What to produce
Within the entries below, the lines from the one with "Agents bereit. Sie" through the one with "Container und Release." are to be set down exactly, both ends kept.
╔══
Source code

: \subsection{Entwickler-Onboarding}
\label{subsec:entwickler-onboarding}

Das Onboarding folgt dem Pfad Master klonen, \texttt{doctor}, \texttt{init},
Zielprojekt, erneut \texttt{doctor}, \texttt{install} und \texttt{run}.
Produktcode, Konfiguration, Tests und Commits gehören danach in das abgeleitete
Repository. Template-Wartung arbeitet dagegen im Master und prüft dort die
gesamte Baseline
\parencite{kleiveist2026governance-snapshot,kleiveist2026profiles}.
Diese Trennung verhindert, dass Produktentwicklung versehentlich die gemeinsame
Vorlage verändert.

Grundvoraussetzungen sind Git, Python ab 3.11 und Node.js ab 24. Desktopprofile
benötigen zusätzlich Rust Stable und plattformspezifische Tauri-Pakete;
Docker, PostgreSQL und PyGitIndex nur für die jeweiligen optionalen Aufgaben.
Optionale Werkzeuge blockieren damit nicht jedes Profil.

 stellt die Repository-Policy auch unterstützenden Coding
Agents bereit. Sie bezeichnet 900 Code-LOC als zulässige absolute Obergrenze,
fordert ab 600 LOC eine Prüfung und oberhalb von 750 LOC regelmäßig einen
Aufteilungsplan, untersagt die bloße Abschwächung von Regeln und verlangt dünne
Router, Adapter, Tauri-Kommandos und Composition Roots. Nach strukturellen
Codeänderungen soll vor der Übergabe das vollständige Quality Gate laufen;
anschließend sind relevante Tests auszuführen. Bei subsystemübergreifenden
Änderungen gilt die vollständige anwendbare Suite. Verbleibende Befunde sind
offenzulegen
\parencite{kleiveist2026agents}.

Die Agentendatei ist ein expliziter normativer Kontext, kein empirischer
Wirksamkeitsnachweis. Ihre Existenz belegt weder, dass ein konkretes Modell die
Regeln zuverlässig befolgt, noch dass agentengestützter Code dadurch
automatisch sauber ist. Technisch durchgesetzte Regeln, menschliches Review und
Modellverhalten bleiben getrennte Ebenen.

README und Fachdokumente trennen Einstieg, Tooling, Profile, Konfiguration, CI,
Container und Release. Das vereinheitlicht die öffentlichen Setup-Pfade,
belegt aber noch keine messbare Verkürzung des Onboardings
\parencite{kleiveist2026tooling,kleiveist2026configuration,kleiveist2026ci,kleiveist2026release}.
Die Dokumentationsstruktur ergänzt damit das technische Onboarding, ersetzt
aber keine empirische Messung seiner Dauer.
╚══
Output for this exercise
Agents bereit. Sie bezeichnet 900 Code-LOC als zulässige absolute Obergrenze,
fordert ab 600 LOC eine Prüfung und oberhalb von 750 LOC regelmäßig einen
Aufteilungsplan, untersagt die bloße Abschwächung von Regeln und verlangt dünne
Router, Adapter, Tauri-Kommandos und Composition Roots. Nach strukturellen
Codeänderungen soll vor der Übergabe das vollständige Quality Gate laufen;
anschließend sind relevante Tests auszuführen. Bei subsystemübergreifenden
Änderungen gilt die vollständige anwendbare Suite. Verbleibende Befunde sind
offenzulegen
\parencite{kleiveist2026agents}.

Die Agentendatei ist ein expliziter normativer Kontext, kein empirischer
Wirksamkeitsnachweis. Ihre Existenz belegt weder, dass ein konkretes Modell die
Regeln zuverlässig befolgt, noch dass agentengestützter Code dadurch
automatisch sauber ist. Technisch durchgesetzte Regeln, menschliches Review und
Modellverhalten bleiben getrennte Ebenen.

README und Fachdokumente trennen Einstieg, Tooling, Profile, Konfiguration, CI,
Container und Release. Das vereinheitlicht die öffentlichen Setup-Pfade,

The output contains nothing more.